Looking at Balyasny’s portfolio management process through several interviews and examination of their investor letters, the portfolio management picture in some ways reveals a structure like Bridgewater’s macro management process.
Much like some of the big-picture portfolio management concepts Bridgewater uses – beta adjustments and volatility targeting based on macro outlook – Balyasny’s approach to dialing up and down macro risk exposure was similarly evident prior to the market crash of August 2015.
This top level macro market environment analysis comes as the hedge fund also employs what is considered a brilliant team of strategists in major financial centers around the world. Unlike the macro portfolio overlay that dialed up and down leverage relative to US Federal Reserve modeling before quantitative easing was being lifted, these value managers focus on idiosyncratic stock issues through a more Bill Ackman-like approach. They want to find value, long or short, that can move the needle. While the performance of late has been muted — both Balyasny funds are close to break even on the year — the fund manages many long-term investments and the cost of risk overlays is not always known.
Balyasny combines macro risk management with fundamental value approaches
Ackman doesn’t so much rely on macro analysis to determine risk hedges. He once told me they don’t use hedging techniques but rather the short exposure in the portfolio are pure individual value plays.
What Balyasny does is combine both the pure value approach with a macro risk hedge strategy.
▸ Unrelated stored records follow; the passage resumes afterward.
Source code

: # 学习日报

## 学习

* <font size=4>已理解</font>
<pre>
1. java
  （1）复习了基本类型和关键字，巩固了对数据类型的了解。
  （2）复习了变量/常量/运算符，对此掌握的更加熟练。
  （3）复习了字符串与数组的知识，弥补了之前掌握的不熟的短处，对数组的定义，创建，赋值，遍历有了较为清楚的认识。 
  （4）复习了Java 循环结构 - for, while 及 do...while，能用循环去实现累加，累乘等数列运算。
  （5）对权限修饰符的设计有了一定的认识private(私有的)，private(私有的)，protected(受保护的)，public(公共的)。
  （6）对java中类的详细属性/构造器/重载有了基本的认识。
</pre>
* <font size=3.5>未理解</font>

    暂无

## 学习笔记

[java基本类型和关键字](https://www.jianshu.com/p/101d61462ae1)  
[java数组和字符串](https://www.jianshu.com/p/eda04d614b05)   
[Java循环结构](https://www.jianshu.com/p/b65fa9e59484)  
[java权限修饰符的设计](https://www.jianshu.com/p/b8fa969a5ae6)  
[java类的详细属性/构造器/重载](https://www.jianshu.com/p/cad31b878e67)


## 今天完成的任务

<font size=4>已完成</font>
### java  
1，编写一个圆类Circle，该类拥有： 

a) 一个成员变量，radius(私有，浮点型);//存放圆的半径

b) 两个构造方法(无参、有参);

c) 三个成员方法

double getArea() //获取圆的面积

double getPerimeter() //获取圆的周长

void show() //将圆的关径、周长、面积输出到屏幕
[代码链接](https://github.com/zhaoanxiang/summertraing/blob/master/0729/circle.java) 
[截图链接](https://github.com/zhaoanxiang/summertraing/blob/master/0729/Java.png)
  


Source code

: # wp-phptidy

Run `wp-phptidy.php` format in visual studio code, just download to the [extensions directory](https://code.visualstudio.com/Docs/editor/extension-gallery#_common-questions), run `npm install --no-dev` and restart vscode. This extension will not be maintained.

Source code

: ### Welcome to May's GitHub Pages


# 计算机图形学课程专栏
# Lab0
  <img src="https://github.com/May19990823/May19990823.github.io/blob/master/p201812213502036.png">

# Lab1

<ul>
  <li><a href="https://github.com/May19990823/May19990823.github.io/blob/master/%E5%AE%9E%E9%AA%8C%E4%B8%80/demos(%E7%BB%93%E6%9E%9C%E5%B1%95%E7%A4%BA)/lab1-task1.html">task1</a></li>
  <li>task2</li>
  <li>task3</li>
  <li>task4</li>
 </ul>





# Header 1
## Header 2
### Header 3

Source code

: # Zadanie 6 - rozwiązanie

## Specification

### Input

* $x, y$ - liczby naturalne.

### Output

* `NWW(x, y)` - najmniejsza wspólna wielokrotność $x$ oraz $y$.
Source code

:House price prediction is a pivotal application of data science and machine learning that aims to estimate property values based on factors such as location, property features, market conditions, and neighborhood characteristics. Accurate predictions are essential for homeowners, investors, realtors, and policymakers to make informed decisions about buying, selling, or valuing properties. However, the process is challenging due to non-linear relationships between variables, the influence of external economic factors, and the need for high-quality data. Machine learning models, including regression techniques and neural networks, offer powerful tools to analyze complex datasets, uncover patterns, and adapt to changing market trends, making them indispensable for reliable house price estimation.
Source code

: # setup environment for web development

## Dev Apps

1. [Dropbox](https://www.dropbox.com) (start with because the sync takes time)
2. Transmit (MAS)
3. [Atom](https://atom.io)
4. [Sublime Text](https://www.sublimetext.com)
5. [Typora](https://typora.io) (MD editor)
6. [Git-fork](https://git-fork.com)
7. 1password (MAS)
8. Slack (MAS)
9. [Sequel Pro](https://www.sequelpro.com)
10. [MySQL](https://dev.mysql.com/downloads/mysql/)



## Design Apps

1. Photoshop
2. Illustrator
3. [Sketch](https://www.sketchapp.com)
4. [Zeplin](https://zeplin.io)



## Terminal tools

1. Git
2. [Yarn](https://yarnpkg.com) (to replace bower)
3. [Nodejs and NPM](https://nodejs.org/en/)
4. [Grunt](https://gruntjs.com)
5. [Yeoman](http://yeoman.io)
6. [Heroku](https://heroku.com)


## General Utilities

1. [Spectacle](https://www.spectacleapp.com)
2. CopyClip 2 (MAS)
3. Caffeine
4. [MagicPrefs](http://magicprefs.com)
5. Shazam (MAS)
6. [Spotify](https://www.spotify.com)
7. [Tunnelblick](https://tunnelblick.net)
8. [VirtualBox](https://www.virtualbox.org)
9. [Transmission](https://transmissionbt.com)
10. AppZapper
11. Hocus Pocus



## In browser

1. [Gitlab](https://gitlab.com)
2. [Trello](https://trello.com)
And this points to how the fund manager doesn’t think one strategy is better than the other, but rather Dmitry Balyasny is more the conductor of an orchestra that is blending a number of finely tuned instruments.
This is evident from the recent letter to investors in how they evaluate their recent integration of quantitative trading with their traditionally more fundamentally-focused value identification team:
Some of our worst trades are caused by an over-reliance on data without a variant fundamental view (e.g., a short position in a fundamentally challenged business with deteriorating current data where results come in close enough in light of low expectations to cause a big squeeze).
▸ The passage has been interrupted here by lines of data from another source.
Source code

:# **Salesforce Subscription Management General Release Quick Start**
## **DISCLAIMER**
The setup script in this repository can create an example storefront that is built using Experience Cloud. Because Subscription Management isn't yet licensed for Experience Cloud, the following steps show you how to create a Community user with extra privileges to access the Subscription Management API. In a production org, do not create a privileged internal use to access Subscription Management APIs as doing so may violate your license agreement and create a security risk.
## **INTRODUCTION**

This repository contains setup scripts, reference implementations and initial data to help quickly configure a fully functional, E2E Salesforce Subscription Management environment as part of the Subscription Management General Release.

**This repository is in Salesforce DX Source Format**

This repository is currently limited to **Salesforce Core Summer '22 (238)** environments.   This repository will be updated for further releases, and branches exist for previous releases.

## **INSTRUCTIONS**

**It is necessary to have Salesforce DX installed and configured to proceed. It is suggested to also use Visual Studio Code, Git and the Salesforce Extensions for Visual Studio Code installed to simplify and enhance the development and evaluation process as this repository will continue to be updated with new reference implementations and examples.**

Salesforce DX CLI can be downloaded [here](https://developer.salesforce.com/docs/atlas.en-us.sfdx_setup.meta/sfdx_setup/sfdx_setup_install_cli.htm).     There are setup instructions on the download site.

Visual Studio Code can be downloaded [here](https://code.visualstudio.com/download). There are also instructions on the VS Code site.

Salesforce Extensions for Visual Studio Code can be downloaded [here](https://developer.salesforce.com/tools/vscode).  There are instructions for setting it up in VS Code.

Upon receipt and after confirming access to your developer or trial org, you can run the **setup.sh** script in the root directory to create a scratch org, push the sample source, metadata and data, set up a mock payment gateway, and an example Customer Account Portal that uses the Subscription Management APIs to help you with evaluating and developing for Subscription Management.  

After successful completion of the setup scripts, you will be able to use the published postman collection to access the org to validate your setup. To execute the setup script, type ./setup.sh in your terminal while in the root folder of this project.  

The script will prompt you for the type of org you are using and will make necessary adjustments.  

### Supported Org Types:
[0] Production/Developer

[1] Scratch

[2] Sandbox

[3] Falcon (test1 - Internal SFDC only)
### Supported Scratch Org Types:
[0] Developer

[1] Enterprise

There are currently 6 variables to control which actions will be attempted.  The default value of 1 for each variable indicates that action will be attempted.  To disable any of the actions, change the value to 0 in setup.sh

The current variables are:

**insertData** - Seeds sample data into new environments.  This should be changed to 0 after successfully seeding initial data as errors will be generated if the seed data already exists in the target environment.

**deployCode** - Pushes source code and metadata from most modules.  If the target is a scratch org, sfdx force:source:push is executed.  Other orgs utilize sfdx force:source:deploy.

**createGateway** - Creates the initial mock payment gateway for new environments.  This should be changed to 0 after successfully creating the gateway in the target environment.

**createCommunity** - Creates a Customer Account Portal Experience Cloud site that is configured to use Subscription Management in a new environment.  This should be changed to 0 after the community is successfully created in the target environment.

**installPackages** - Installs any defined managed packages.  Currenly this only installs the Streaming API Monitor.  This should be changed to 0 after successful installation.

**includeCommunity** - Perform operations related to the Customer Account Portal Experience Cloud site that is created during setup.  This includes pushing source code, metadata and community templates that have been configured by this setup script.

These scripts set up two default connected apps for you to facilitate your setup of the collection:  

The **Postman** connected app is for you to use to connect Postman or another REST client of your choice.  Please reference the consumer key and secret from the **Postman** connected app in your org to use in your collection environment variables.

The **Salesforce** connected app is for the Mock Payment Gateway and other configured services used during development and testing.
On the flip side, some of our best trades have been when our teams identify some fundamental inflection in a business that has not been picked up yet in the data. Each approach can be successful on its own if practiced by a top team, but combining the two will lead to the best results
Fund managers with a risk management outlook often recognize how non-economic market players impact price discovery
Identifying fund managers who have a macro outlook on the world and utilize global portfolio risk management themes can be ascertained through various methods. One is recognizing their macro market supply and demand belief system while considering how the balance of power between market forces plays out relative to price discovery.
Balyasny, for its part, notes the increase in non-economic market participation – recognizing this is a key sign of a market-based thinker – and then converts the beta impact analysis into a macro market outlook. In this case, the indiscriminate impact ETFs have on individual stock prices is in his scope:
Day-to-day action is very ETF-driven. While this action won’t change the ultimate valuation of individual companies, it will increase short-term correlations. Portfolio construction needs to be tight and tilts need to be very well managed to navigate these powerful flows. This makes catalysts, earnings, and other events extremely important to play — and play correctly — because that is when dispersion is most likely to occur.
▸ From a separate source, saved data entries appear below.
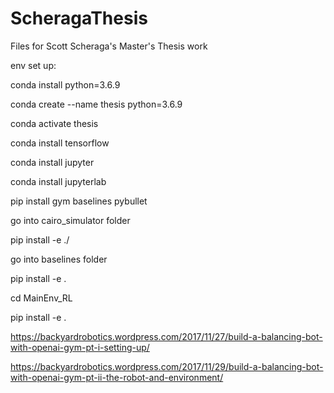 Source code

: # ScheragaThesis

Files for Scott Scheraga's Master's Thesis work

env set up:

conda install python=3.6.9

conda create --name thesis python=3.6.9

conda activate thesis

conda install tensorflow

conda install jupyter

conda install jupyterlab

pip install gym baselines pybullet


go into cairo_simulator folder

pip install -e ./


go into baselines folder

pip install -e .

cd MainEnv_RL

pip install -e .


https://backyardrobotics.wordpress.com/2017/11/27/build-a-balancing-bot-with-openai-gym-pt-i-setting-up/

https://backyardrobotics.wordpress.com/2017/11/29/build-a-balancing-bot-with-openai-gym-pt-ii-the-robot-and-environment/
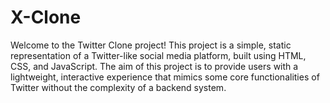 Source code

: # X-Clone
Welcome to the Twitter Clone project! This project is a simple, static representation of a Twitter-like social media platform, built using HTML, CSS, and JavaScript. The aim of this project is to provide users with a lightweight, interactive experience that mimics some core functionalities of Twitter without the complexity of a backend system.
Balyasny translates market force knowledge to how this impacts the relative importance of earnings reports as a stock price catalyst. From a mathematical standpoint, it’s a macro machine driven by one big formula – one that is currently locked inside the head of Dmitry Balyasny — overlayed on talented individual value managers.
Insight / Analysis / Opinion:
I have watched BAM grow significantly and have a reasonably good understanding of their portfolio overlay method and it definitely has noncorrelated components. They are currently integrating a new quant unit and their thinking is strong by recognizing that quant formulas might be best when integrated with fundamental logic.